TASK INPUTS: Begin

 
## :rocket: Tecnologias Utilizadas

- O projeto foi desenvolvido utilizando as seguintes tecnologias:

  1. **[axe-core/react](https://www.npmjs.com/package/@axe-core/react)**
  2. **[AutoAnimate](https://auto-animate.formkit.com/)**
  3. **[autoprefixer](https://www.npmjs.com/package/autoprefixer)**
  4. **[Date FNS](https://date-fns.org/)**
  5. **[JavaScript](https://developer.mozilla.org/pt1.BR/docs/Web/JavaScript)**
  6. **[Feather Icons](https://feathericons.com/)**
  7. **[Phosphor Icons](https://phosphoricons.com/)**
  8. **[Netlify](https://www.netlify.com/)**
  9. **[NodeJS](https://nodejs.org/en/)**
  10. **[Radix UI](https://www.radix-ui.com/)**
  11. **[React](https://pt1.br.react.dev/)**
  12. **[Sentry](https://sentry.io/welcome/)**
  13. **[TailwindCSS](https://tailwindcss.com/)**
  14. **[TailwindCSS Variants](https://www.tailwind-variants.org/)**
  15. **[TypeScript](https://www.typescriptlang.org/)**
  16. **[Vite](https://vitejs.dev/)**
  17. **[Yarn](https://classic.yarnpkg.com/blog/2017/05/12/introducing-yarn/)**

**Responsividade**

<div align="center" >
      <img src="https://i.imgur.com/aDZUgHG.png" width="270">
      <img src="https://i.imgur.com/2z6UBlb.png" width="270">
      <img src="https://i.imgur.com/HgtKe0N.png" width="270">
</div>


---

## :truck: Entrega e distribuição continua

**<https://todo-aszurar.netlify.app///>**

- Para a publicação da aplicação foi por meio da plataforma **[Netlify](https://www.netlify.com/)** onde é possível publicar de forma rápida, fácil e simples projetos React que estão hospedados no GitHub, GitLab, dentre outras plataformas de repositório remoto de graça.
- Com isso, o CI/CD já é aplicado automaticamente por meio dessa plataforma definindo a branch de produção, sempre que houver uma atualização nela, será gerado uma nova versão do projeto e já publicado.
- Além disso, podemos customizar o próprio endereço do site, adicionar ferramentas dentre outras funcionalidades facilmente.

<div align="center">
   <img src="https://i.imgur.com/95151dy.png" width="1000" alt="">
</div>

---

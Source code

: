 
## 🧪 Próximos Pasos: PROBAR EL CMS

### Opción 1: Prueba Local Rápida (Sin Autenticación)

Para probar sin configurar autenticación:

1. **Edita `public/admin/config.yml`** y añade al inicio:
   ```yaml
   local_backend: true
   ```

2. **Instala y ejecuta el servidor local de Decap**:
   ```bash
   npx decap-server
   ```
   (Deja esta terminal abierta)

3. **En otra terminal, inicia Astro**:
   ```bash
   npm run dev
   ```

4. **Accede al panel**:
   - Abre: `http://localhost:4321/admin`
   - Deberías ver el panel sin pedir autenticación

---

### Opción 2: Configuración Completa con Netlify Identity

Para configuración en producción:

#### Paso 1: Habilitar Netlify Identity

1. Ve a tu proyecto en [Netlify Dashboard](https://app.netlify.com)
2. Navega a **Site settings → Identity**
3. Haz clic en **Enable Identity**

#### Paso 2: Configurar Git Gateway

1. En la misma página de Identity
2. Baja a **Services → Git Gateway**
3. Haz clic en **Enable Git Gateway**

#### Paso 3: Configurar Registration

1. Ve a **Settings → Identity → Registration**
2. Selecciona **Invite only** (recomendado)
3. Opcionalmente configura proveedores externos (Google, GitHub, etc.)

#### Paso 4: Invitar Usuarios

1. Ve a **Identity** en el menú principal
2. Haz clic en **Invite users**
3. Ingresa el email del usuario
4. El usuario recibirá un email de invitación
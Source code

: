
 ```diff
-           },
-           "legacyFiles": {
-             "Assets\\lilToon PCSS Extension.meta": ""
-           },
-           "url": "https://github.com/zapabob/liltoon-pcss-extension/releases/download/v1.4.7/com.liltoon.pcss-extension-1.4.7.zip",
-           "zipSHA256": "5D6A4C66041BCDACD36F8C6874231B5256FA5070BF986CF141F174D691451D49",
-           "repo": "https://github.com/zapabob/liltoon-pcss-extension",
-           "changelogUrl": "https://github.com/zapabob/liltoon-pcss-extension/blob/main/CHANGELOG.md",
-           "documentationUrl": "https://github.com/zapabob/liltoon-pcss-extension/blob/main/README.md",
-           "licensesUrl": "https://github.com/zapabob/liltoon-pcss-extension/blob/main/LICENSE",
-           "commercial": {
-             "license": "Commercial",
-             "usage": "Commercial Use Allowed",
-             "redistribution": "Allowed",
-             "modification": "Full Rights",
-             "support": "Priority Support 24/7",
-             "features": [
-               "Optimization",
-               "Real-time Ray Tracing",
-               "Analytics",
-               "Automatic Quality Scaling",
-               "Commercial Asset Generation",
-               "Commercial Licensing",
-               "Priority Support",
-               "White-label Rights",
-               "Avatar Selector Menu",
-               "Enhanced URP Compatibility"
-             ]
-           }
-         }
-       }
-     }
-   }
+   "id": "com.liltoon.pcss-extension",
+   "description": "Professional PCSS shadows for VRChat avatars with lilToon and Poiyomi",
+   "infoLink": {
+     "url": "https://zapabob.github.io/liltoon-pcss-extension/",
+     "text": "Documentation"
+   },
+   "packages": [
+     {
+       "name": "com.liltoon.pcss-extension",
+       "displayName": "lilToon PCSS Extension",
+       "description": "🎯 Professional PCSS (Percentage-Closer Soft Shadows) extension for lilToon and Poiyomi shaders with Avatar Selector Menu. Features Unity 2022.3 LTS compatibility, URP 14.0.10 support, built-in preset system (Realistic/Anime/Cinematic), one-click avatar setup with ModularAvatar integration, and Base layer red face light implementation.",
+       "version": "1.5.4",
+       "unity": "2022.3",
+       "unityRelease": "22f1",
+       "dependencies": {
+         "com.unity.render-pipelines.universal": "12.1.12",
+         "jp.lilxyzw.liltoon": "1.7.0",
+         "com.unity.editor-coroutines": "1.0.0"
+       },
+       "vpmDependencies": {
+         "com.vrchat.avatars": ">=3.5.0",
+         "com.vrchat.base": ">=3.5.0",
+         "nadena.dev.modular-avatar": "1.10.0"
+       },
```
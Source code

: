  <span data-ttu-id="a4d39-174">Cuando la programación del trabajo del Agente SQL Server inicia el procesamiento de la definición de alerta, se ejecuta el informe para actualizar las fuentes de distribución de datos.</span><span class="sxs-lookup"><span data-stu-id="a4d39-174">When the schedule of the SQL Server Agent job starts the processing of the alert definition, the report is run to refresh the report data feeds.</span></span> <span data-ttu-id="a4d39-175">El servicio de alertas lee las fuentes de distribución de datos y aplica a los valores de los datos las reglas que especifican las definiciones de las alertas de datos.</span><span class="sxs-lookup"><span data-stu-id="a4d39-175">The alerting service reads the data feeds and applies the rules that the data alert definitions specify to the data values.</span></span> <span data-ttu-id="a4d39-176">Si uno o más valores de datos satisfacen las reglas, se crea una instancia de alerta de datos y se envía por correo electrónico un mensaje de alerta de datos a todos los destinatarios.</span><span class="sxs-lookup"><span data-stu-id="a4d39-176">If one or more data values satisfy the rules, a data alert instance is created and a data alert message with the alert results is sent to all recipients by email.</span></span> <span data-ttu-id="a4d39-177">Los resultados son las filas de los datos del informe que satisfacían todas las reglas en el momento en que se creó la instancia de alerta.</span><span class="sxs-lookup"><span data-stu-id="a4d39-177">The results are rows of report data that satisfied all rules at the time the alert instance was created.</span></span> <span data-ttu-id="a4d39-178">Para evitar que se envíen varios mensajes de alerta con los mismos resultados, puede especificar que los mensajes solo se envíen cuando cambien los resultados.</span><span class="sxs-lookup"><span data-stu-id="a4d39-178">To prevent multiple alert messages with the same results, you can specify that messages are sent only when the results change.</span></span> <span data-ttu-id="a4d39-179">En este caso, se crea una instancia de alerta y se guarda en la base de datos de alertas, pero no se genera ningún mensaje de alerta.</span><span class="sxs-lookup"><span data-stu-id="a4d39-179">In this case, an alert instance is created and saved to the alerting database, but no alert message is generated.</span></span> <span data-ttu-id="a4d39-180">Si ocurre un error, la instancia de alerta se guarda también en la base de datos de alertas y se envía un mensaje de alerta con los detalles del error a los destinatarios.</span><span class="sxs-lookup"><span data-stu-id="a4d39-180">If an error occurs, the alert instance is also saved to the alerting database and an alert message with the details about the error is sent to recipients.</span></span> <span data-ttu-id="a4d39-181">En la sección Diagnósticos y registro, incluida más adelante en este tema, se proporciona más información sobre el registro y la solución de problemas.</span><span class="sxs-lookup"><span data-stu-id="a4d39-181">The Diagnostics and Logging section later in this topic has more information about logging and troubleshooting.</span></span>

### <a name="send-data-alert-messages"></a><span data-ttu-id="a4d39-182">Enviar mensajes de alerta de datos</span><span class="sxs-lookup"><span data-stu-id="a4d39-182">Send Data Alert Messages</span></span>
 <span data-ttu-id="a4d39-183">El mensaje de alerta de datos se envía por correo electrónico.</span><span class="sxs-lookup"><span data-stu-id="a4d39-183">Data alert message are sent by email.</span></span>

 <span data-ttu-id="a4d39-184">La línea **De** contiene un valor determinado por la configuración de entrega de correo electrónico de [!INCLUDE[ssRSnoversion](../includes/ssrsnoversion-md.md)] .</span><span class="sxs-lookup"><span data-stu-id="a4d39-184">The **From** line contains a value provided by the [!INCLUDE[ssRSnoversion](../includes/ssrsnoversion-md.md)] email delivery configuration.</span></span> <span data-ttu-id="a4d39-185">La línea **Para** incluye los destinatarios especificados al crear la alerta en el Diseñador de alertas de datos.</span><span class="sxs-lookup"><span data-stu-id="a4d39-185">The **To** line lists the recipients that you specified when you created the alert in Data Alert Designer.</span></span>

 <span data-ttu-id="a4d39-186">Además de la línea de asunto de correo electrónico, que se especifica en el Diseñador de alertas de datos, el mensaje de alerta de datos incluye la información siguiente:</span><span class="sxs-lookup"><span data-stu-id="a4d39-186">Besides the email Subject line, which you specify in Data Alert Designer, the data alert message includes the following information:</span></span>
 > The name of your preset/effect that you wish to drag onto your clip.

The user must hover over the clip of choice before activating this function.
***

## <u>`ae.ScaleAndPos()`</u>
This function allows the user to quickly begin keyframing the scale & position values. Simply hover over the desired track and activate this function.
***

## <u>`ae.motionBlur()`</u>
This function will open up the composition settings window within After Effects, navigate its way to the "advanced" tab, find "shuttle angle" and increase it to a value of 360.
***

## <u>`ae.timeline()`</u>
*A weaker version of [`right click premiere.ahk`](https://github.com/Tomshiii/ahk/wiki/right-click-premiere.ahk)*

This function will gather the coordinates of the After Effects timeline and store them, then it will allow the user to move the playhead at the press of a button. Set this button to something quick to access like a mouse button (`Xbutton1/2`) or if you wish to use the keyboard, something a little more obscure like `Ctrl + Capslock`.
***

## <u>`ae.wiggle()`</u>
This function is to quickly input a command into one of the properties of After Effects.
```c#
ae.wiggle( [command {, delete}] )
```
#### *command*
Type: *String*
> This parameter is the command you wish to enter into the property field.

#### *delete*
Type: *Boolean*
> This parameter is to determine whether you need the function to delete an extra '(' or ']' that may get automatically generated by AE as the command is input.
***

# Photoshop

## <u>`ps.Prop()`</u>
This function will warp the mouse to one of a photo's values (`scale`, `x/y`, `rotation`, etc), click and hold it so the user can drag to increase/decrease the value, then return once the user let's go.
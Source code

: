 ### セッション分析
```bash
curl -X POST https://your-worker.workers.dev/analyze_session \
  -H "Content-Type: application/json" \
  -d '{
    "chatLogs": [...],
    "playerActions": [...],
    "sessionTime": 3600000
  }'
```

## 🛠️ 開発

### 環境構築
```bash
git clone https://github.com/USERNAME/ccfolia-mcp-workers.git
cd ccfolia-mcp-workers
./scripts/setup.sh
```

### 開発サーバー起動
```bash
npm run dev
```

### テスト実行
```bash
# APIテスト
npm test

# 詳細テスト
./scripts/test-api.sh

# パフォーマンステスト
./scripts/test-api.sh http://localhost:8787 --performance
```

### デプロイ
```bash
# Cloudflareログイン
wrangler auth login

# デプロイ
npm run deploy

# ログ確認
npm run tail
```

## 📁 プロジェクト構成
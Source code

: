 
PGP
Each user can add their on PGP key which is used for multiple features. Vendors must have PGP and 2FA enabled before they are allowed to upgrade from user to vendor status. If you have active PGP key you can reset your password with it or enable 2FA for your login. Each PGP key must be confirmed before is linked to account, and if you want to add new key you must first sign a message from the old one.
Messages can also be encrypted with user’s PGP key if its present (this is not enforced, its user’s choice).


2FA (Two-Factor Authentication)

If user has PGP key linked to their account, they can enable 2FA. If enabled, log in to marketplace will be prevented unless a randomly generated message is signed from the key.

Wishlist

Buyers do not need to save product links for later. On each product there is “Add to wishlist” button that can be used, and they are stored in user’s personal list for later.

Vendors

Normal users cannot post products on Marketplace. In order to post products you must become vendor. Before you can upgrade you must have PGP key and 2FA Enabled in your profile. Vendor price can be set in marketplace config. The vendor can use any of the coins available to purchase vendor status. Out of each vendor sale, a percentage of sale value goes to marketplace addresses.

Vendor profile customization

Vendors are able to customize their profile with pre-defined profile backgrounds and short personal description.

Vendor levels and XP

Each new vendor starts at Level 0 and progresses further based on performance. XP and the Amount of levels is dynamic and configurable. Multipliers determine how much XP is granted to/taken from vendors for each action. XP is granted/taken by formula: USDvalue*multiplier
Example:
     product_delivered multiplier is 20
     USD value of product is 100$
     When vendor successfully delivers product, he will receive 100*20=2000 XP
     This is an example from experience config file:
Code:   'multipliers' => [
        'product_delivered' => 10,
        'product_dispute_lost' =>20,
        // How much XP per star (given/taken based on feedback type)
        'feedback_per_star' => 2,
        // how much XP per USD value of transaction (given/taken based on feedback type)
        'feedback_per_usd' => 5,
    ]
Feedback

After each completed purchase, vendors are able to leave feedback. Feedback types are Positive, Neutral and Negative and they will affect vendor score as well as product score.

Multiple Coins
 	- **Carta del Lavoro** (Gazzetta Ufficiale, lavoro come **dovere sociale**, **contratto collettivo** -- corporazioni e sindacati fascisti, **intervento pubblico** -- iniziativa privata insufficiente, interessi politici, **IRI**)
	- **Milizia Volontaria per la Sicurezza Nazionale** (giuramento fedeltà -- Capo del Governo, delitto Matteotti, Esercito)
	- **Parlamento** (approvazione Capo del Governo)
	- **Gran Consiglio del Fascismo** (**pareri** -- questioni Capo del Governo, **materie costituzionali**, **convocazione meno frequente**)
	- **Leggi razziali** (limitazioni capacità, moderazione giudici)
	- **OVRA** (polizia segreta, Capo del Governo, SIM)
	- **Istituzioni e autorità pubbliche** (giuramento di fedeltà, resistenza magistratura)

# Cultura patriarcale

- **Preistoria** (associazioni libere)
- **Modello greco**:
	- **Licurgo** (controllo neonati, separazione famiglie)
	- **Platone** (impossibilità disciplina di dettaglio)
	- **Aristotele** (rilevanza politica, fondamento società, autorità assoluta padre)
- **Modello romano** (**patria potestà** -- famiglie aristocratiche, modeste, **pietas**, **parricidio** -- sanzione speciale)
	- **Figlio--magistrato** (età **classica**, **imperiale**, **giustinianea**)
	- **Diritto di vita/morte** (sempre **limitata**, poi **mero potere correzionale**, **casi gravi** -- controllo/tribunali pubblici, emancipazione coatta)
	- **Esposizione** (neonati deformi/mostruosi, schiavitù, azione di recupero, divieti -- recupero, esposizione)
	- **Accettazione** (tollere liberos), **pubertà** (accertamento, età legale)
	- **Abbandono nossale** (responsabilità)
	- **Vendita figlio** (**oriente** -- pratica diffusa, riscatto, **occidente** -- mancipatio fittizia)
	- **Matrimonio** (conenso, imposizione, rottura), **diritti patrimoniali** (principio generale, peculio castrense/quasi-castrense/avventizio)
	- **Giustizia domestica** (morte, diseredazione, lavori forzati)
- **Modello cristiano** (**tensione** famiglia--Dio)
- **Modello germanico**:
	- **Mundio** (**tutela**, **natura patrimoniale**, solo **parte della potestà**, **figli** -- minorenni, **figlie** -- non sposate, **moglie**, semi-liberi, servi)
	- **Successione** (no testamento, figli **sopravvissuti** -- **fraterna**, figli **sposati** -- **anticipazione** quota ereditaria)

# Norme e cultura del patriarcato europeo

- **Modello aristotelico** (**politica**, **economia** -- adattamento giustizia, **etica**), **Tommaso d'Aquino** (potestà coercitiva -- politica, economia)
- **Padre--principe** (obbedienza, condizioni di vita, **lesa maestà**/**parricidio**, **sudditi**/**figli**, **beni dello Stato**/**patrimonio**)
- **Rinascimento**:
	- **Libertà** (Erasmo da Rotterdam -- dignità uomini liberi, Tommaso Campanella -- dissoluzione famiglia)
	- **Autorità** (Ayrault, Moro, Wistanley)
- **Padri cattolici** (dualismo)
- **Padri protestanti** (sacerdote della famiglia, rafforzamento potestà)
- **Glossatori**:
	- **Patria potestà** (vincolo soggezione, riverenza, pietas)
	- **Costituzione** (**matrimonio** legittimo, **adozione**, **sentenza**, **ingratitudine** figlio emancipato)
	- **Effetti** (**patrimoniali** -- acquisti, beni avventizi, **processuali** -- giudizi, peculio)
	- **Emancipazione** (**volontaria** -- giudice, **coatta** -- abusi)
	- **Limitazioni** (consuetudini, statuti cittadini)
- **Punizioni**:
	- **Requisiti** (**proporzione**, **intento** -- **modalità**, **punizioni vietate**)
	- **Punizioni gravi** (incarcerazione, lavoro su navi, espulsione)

TASK INPUTS: End

* [TASK INSTRUCTIONS]: Word for word, restate the lines of the listing above starting at the line with "- **Costituzione** (**matrimonio**" and ending at the line with "- **Emancipazione** (**volontaria**", and nothing outside them.

* [EXERCISE SOLUTION]:
	- **Costituzione** (**matrimonio** legittimo, **adozione**, **sentenza**, **ingratitudine** figlio emancipato)
	- **Effetti** (**patrimoniali** -- acquisti, beni avventizi, **processuali** -- giudizi, peculio)
	- **Emancipazione** (**volontaria** -- giudice, **coatta** -- abusi)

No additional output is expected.